### [Task objective]
I'd like every entry transcribed word for word, with no pictures.

****************************************

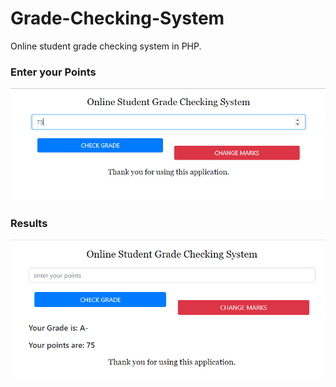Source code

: # Grade-Checking-System
Online student grade checking system in PHP.
### Enter your Points
![picture](before.PNG)
### Results
![picture](after.PNG)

****************************************

### [Task output]
Source code

: # Grade-Checking-System
Online student grade checking system in PHP.
### Enter your Points
![picture](before.PNG)
### Results
![picture](after.PNG)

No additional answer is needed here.